### Task details
Copy out all the lines in the records that include the word "como".

Source texts of formatted documents:
_____

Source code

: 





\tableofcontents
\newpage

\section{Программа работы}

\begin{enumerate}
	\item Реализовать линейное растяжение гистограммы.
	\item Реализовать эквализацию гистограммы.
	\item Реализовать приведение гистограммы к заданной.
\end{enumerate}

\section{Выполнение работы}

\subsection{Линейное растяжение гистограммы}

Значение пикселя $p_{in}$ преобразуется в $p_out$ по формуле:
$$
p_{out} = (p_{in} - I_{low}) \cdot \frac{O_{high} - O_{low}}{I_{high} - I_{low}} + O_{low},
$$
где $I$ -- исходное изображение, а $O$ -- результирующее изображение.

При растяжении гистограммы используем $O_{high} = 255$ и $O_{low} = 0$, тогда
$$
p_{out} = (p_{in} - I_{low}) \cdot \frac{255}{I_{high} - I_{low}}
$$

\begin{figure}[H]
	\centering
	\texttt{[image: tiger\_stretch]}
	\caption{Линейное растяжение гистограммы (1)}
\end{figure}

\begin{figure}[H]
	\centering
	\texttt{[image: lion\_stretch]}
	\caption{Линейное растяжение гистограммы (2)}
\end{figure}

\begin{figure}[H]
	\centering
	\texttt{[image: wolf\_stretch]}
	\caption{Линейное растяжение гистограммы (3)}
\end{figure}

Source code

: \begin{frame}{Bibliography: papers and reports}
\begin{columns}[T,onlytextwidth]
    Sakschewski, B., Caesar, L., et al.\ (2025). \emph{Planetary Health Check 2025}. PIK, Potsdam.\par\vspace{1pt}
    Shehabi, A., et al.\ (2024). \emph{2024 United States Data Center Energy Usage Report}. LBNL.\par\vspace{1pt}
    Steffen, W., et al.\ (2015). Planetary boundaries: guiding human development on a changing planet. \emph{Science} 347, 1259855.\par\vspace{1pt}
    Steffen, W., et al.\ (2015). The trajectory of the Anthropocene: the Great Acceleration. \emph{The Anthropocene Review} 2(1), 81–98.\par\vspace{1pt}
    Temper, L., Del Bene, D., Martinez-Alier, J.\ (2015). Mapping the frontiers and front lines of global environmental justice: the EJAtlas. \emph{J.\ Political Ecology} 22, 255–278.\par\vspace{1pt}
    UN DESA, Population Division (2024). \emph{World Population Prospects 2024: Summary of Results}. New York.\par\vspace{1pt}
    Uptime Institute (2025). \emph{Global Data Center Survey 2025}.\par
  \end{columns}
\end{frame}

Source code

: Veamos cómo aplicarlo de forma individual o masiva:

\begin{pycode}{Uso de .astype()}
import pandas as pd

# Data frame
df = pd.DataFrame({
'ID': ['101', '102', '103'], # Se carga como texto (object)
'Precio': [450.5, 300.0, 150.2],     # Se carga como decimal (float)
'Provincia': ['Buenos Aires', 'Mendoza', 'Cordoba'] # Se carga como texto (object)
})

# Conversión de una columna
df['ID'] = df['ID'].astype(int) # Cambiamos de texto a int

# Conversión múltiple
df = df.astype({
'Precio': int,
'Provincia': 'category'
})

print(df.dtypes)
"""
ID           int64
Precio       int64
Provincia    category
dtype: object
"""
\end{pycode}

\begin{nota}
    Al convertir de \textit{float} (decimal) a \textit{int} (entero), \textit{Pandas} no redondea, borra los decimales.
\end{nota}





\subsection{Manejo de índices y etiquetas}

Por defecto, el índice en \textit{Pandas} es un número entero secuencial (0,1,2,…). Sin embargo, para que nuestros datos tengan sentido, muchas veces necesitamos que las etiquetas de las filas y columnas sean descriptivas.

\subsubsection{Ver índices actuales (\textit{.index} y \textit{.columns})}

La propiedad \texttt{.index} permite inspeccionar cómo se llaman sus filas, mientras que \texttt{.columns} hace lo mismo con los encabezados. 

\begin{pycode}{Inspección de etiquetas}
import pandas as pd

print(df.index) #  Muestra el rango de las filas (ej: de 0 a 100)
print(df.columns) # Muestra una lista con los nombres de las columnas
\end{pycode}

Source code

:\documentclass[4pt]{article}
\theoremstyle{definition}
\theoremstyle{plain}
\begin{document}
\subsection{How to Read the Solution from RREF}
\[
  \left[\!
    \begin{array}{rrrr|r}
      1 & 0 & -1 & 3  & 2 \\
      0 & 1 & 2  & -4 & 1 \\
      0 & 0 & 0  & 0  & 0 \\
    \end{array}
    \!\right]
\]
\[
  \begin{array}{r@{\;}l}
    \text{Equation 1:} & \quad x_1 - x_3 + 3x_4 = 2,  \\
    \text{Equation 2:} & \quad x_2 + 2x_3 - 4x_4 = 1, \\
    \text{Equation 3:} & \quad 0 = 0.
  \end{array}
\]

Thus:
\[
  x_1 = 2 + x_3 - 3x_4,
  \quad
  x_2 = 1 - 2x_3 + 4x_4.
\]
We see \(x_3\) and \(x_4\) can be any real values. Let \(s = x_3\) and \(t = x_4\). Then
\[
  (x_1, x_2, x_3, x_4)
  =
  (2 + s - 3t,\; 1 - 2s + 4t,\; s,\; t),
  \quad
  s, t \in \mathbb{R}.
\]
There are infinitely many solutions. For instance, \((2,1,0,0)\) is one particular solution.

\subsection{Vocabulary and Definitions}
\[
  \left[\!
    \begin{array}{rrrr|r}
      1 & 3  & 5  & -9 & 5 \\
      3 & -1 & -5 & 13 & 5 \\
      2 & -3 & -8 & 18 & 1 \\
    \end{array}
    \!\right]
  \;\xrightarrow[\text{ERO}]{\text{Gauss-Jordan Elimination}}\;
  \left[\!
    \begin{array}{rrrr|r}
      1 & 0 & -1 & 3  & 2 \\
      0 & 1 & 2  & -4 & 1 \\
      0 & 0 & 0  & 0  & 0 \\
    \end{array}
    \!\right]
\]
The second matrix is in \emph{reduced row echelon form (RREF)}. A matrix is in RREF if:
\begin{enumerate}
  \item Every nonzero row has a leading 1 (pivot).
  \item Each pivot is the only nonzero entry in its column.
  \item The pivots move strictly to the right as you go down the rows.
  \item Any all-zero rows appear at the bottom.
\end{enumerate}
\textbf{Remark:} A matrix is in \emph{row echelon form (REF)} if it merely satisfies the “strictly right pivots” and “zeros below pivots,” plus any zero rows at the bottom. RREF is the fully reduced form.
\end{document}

_____

### Task solution
'ID': ['101', '102', '103'], # Se carga como texto (object)
'Precio': [450.5, 300.0, 150.2],     # Se carga como decimal (float)
'Provincia': ['Buenos Aires', 'Mendoza', 'Cordoba'] # Se carga como texto (object)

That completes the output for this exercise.